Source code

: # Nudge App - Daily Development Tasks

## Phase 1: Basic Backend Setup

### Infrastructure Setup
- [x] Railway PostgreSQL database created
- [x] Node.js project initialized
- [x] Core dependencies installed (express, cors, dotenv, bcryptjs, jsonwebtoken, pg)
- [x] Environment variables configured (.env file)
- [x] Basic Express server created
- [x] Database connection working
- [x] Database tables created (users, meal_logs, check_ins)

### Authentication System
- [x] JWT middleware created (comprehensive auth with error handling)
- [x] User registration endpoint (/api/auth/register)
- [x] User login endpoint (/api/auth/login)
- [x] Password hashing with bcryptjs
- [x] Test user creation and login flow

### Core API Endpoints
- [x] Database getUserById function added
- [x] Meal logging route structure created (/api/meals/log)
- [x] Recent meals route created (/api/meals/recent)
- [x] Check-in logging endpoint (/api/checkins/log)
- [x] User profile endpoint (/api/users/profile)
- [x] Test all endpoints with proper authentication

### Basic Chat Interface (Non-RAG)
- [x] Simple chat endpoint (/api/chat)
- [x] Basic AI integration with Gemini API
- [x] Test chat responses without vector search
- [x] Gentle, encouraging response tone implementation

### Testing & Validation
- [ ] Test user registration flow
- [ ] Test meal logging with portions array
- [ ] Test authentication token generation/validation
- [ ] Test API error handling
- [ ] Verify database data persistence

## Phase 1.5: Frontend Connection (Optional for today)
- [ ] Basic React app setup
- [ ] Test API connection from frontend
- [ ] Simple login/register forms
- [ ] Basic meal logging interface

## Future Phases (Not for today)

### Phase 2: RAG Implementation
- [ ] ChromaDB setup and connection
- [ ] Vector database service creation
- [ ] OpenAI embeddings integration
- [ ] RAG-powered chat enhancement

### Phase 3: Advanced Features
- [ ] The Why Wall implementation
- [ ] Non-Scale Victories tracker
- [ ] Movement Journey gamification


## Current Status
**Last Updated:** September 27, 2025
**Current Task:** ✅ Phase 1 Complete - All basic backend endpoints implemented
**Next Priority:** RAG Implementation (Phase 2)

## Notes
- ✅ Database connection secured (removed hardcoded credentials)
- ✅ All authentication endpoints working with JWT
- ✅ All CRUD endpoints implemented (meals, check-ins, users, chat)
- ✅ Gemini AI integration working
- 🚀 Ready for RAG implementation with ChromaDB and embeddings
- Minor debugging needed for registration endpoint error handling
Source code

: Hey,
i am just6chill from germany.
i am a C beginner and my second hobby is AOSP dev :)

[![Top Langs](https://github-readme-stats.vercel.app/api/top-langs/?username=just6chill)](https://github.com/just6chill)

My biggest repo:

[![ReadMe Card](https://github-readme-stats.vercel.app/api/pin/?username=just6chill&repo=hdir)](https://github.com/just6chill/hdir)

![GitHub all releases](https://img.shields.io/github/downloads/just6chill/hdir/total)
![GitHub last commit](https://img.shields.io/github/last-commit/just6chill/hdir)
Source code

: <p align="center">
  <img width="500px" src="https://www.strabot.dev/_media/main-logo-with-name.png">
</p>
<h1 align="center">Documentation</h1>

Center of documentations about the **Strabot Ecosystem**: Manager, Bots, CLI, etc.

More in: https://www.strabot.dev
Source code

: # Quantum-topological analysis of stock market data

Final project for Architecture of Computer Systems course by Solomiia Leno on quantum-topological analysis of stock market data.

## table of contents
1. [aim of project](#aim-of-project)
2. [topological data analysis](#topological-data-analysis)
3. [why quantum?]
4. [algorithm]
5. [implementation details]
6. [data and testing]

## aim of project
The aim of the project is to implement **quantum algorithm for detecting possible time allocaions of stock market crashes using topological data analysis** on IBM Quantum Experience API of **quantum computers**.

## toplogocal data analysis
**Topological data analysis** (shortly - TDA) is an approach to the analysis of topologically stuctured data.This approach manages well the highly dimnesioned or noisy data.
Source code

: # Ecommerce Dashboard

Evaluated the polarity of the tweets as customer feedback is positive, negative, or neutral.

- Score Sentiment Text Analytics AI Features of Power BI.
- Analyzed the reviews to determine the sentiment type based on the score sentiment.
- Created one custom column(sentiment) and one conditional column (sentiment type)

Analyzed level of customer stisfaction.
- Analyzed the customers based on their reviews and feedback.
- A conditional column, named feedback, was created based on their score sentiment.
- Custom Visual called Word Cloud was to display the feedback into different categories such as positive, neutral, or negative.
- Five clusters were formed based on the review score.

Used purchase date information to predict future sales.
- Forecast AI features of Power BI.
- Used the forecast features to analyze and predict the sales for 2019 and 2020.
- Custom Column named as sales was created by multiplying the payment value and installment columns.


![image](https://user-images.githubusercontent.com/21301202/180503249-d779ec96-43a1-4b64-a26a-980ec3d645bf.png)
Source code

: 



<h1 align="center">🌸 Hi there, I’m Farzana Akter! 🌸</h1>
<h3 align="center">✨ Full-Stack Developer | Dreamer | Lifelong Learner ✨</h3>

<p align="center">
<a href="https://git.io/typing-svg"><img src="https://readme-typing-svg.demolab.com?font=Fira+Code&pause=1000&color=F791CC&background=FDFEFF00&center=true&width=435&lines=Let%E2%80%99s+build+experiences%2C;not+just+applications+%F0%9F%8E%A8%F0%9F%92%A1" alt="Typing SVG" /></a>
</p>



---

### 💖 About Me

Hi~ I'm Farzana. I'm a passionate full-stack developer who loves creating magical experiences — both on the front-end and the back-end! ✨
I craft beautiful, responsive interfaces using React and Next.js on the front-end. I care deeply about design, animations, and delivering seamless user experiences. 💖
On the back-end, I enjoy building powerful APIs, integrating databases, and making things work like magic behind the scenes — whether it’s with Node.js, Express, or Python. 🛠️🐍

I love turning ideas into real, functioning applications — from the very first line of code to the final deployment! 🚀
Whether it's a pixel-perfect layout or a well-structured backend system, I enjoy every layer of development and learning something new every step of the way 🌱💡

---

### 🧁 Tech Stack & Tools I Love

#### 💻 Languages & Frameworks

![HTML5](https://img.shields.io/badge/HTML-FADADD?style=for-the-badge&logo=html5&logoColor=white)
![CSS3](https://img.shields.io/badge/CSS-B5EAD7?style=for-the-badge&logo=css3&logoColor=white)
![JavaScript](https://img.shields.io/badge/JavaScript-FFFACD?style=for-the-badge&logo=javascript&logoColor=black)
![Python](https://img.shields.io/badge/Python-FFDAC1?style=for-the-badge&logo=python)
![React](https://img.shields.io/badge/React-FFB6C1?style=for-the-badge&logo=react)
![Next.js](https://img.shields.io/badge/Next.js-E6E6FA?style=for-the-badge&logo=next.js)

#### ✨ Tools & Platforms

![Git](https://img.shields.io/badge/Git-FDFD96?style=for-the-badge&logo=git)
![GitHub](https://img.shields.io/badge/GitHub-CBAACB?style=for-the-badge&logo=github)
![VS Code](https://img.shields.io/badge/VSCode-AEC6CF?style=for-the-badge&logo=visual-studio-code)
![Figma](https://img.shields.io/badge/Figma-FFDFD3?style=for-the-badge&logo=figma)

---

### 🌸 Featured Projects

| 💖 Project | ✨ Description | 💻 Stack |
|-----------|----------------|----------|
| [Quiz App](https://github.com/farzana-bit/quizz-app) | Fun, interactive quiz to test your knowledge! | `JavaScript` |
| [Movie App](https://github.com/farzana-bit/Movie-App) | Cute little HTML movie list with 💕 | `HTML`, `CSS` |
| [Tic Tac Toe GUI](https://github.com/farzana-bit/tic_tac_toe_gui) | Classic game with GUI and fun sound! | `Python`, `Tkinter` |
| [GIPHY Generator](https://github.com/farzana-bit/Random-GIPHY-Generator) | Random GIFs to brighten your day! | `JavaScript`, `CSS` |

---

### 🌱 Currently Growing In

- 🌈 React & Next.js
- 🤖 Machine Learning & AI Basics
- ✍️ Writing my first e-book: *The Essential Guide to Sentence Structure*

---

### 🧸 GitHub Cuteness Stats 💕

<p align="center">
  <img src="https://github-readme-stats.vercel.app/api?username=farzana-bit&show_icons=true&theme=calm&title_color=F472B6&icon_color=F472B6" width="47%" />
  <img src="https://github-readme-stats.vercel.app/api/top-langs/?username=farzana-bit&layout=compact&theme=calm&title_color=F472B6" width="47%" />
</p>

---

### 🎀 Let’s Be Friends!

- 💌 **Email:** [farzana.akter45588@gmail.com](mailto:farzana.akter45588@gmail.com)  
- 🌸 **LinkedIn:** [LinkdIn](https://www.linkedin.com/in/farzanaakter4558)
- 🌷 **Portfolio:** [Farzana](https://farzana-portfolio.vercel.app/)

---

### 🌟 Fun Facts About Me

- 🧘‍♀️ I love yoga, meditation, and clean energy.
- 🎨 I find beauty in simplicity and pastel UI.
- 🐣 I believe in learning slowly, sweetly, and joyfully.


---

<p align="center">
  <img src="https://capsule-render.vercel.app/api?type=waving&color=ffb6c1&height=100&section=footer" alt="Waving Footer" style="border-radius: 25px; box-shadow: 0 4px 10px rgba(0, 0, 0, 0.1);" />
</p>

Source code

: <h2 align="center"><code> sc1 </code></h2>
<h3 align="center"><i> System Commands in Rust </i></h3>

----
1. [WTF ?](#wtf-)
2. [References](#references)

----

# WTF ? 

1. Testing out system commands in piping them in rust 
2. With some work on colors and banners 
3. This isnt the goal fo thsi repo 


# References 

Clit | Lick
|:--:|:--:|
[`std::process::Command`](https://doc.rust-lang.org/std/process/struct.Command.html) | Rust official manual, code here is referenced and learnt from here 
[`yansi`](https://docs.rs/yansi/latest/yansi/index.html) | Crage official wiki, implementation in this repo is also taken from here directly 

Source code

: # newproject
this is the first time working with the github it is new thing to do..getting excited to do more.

============================================================

#### EXERCISE PROMPT:
Include the first line of the listing, the line with "- [x] Simple chat endpoint (/api/chat)", and every line between them, each repeated exactly, and output only those.

#### ANSWER:
Source code

: # Nudge App - Daily Development Tasks

## Phase 1: Basic Backend Setup

### Infrastructure Setup
- [x] Railway PostgreSQL database created
- [x] Node.js project initialized
- [x] Core dependencies installed (express, cors, dotenv, bcryptjs, jsonwebtoken, pg)
- [x] Environment variables configured (.env file)
- [x] Basic Express server created
- [x] Database connection working
- [x] Database tables created (users, meal_logs, check_ins)

### Authentication System
- [x] JWT middleware created (comprehensive auth with error handling)
- [x] User registration endpoint (/api/auth/register)
- [x] User login endpoint (/api/auth/login)
- [x] Password hashing with bcryptjs
- [x] Test user creation and login flow

### Core API Endpoints
- [x] Database getUserById function added
- [x] Meal logging route structure created (/api/meals/log)
- [x] Recent meals route created (/api/meals/recent)
- [x] Check-in logging endpoint (/api/checkins/log)
- [x] User profile endpoint (/api/users/profile)
- [x] Test all endpoints with proper authentication

### Basic Chat Interface (Non-RAG)
- [x] Simple chat endpoint (/api/chat)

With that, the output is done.